Book ‘n’ Breck Recommendation List: Literary Merit Edition

By: Makenzi Mulkins

 

As spring begins to bloom and summer is fast approaching, many students are aching to keep their hands book-free for a few months until school rolls back around. Some, however, are itching for a new book to read outside while enjoying the warm, sunny days. Then, of course, there are the unlucky few who just need to find a book to read for that last English assignment.

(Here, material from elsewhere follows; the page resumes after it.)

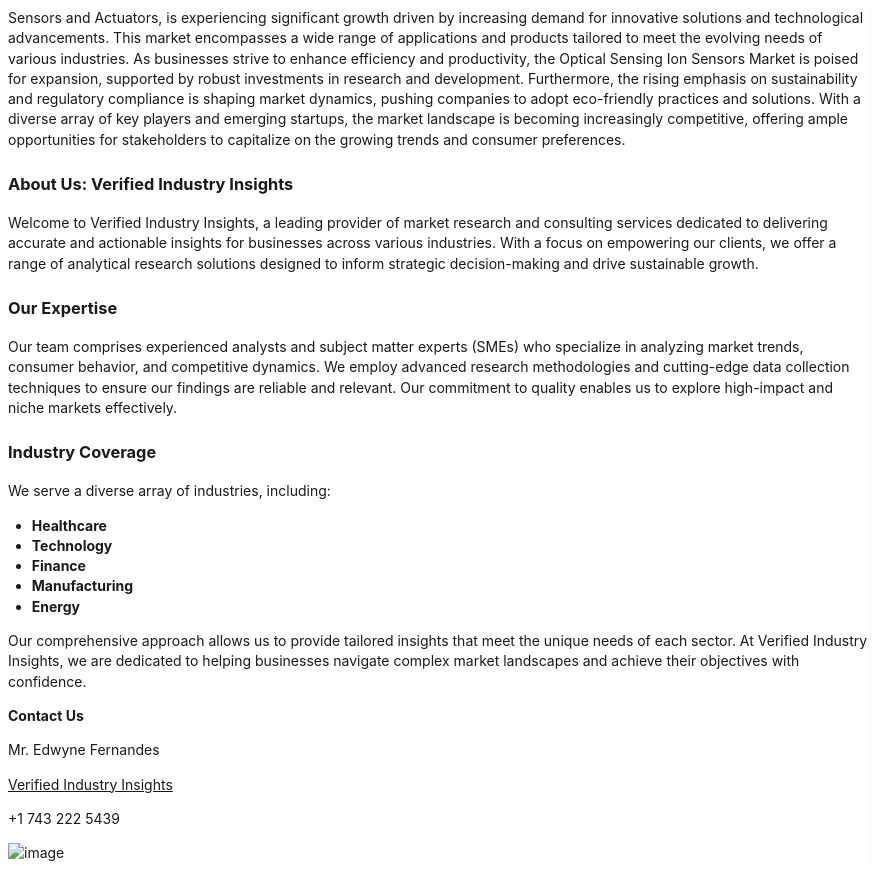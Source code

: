Sensors and Actuators, is experiencing significant growth driven by increasing demand for innovative solutions and technological advancements. This market encompasses a wide range of applications and products tailored to meet the evolving needs of various industries. As businesses strive to enhance efficiency and productivity, the Optical Sensing Ion Sensors  Market is poised for expansion, supported by robust investments in research and development. Furthermore, the rising emphasis on sustainability and regulatory compliance is shaping market dynamics, pushing companies to adopt eco-friendly practices and solutions. With a diverse array of key players and emerging startups, the market landscape is becoming increasingly competitive, offering ample opportunities for stakeholders to capitalize on the growing trends and consumer preferences.</p><h3>About Us: Verified Industry Insights</h3><p>Welcome to Verified Industry Insights, a leading provider of market research and consulting services dedicated to delivering accurate and actionable insights for businesses across various industries. With a focus on empowering our clients, we offer a range of analytical research solutions designed to inform strategic decision-making and drive sustainable growth.</p><h3>Our Expertise</h3><p>Our team comprises experienced analysts and subject matter experts (SMEs) who specialize in analyzing market trends, consumer behavior, and competitive dynamics. We employ advanced research methodologies and cutting-edge data collection techniques to ensure our findings are reliable and relevant. Our commitment to quality enables us to explore high-impact and niche markets effectively.</p><h3>Industry Coverage</h3><p>We serve a diverse array of industries, including:</p><ul><li><strong>Healthcare</strong></li><li><strong>Technology</strong></li><li><strong>Finance</strong></li><li><strong>Manufacturing</strong></li><li><strong>Energy</strong></li></ul><p>Our comprehensive approach allows us to provide tailored insights that meet the unique needs of each sector. At Verified Industry Insights, we are dedicated to helping businesses navigate complex market landscapes and achieve their objectives with confidence.</p><p><strong>Contact Us</strong></p><p>Mr. Edwyne Fernandes</p><p><a href="https://www.verifiedindustryinsights.com/">Verified Industry Insights</a></p><p>+1 743 222 5439</p>
![image](https://github.com/user-attachments/assets/d2e8b168-7997-48cc-a62e-65dfefcf7f21)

Whatever your reading needs, here are a few you should check out!

 

The Picture of Dorian Gray by Oscar Wilde

This morally questionable work of fiction, published in 1890, is high up on the list of philosophical novels you should read. The novel focuses on Dorian Gray, a beautiful young man who falls under the mentorship of one Lord Henry. Dorian’s values begin to change under his new guide, and the novel follows his rejection of Victorian morals and deterioration of character as he becomes ensnared in aestheticism and indulgence. Dorian Gray offers the beginning to a debate of philosophy–morality or hedonism–while presenting a novel of colorful language and the wit expected of a man whose famous last words were “my wallpaper and I are fighting a duel to the death. One or other of us has got to go.”

 

 

 

Catch-22 by Joseph Heller

This 1961 novel is pure satire. It is set during World War II, focusing on US Air Force bombardier John Yossarian.
Yossarian and his men are all fighting to stay both alive and sane, and their attempts to do so are often hilarious. They get caught in the “catch-22”: the paradoxical situation in which those who are insane do not have to fly, but those who apply to not fly are showing concern for their safety, thus being too rational to be considered insane. Senior Cameron Fontes says, “It’s a satirical look at not just war, but at the establishment in general. The way Heller uses the text itself to mirror the ridiculous paradoxes of the world in which the novel takes place is brilliant and often hilarious. However, when he does want the reader to feel horrified, he emphasizes the situation with starkly serious prose, making it all the more horrific.”

 

 

 

Slaughterhouse Five by Kurt Vonnegut

Keeping with the theme of satirical novels about World War II, Slaughterhouse Five was published in 1969 and chronicles the adventures of Billy Pilgrim, an optometrist who somehow survived the bombing of Dresden, despite his complete lack of any useful military skill whatsoever. Billy’s list of traumatic experiences, beginning with his time in the war and moving on into civilian life, causes him to become “unstuck in time.” In moments of duress, he finds himself transported forward and backward in time, allowing for a thorough look into the passage of time and the idea of fate versus free will through the use of absurd situations. Senior Garrett Keller says, “The absurdity of Vonnegut’s plots are, in my opinion, what makes his work so entertaining; the slight uncertainty as to what’s actually going on in Slaughterhouse Five is something it’s known for. Few authors do a better job of balancing harsh reality with such a unique brand of humor.”

 

 

 

Demian by Hermann Hesse

This 1919 coming of age novel is one of my absolute favorites. Most know Hesse for his 1922 novel Siddhartha, but
this lesser-known story deserves a read for its interesting take on societal values and morality. The novel centers around Emil Sinclair, a German boy trying to find his own sense of self and his own values. He was raised in a very normal, very innocent, very Christian home, but he meets Max Demian, an older boy, who opens his eyes to the underbelly of society: to those souls who live for their own fulfillment, for their own desire, and for the god Abraxas–a mix of both God and the devil at once, the personification of the need for seemingly opposing forces to exist at once and in harmony. Sinclair’s path to find himself amongst it all makes for a novel of enticing language and seemingly twisted morality that leaves its reader with the lingering, haunting questions of if we can truly separate ourselves from the devil, and if we should.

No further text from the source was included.